Angela Saini, an award-winning science journalist and author of many acclaimed books, visited the University of Padova on April 16th. Before heading to Palazzo Bo, in the Aula Magna, for an event open to the public, Angela Saini stopped by our newsroom at Il Bo Live, and we had the opportunity to chat with her in our radio studio.

During our conversation with her, we explore the intricate weave of her three pivotal works: "Inferior," "Superior," and "The Patriarchs." Saini's quest to unravel the complex patterns of inequality has established a common thread throughout her books: the historical and sociocultural roots of systemic disparities.
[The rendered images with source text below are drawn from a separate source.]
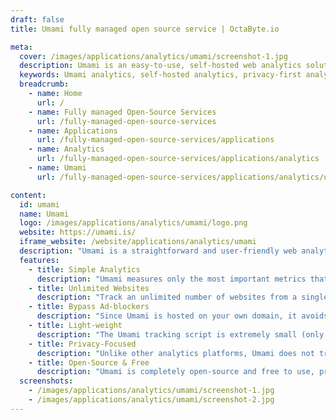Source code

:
 ```yaml
---
draft: false
title: Umami fully managed open source service | OctaByte.io

meta:
  cover: /images/applications/analytics/umami/screenshot-1.jpg
  description: Umami is an easy-to-use, self-hosted web analytics solution that prioritizes privacy, offering a free alternative to Google Analytics and paid services. Track the metrics that matter to you with an intuitive, lightweight interface.
  keywords: Umami analytics, self-hosted analytics, privacy-first analytics, free web analytics, Google Analytics alternative, open-source analytics, lightweight analytics tool, track website visitors, ad-blocker bypass, simple website analytics
  breadcrumb:
    - name: Home
      url: /
    - name: Fully managed Open-Source Services
      url: /fully-managed-open-source-services
    - name: Applications
      url: /fully-managed-open-source-services/applications
    - name: Analytics
      url: /fully-managed-open-source-services/applications/analytics
    - name: Umami
      url: /fully-managed-open-source-services/applications/analytics/umami

content:
  id: umami
  name: Umami
  logo: /images/applications/analytics/umami/logo.png
  website: https://umami.is/
  iframe_website: /website/applications/analytics/umami
  description: "Umami is a straightforward and user-friendly web analytics platform designed to give you a privacy-first alternative to Google Analytics and other paid analytics services. With Umami, you can track essential metrics like pageviews, device types, and visitor origins with minimal hassle. The interface is simple, presenting all data on a single page, so you don’t have to dig through complicated reports. Hosted on your own server, Umami ensures you have full control over your data and avoids the privacy issues associated with third-party tracking systems. Whether you’re managing one website or many, Umami makes tracking and analyzing web traffic easy and accessible for everyone."
  features:
    - title: Simple Analytics
      description: "Umami measures only the most important metrics that matter to you, such as pageviews, devices used, and visitor origins. Everything is clearly displayed on a single, easy-to-navigate page."
    - title: Unlimited Websites
      description: "Track an unlimited number of websites from a single Umami installation. This includes subdomains and individual URLs, giving you flexible tracking options for all your sites."
    - title: Bypass Ad-blockers
      description: "Since Umami is hosted on your own domain, it avoids issues caused by ad-blockers, ensuring more accurate data collection compared to services like Google Analytics."
    - title: Light-weight
      description: "The Umami tracking script is extremely small (only 2KB), ensuring fast page load times and compatibility with older browsers, including Internet Explorer."
    - title: Privacy-Focused
      description: "Unlike other analytics platforms, Umami does not track personal data or use cookies, offering a privacy-conscious alternative to traditional tracking systems."
    - title: Open-Source & Free
      description: "Umami is completely open-source and free to use, providing a cost-effective solution without sacrificing functionality, security, or performance."
  screenshots:
    - /images/applications/analytics/umami/screenshot-1.jpg
    - /images/applications/analytics/umami/screenshot-2.jpg
---
```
"Underneath everything is the principle that if there is a system of must have some kind of origins or roots. There must be a history there to tell us that we can't take these things as natural," Saini explains. In fact, she continues, it's quite dangerous to take them as natural because then we become fatalistic about sexism, racism, gender inequality, or patriarchy.

Science's quest for neutrality, often claiming to be data-driven and factual, is an illusion Saini deconstructs with a very thorough approach. She notes the profession's vulnerability to the same curiosities that plague all of humanity, a fascination to find scientific explanations for social phenomena that risks leading us down problematic paths. "Scientists are humans...they have life experiences, and they are driven by curiosity" she remarks, adding, “we all wonder whether there are some natural drivers to the way the world looks, to complex phenomena like inequality or economic development, for instance. We ask ourselves whether there is something biological that underlies everything, or is it something else? And I think we have approached these questions in isolation for too long in different disciplines. Biologists will look at them from a purely biological perspective. But it's not a purely biological question at all.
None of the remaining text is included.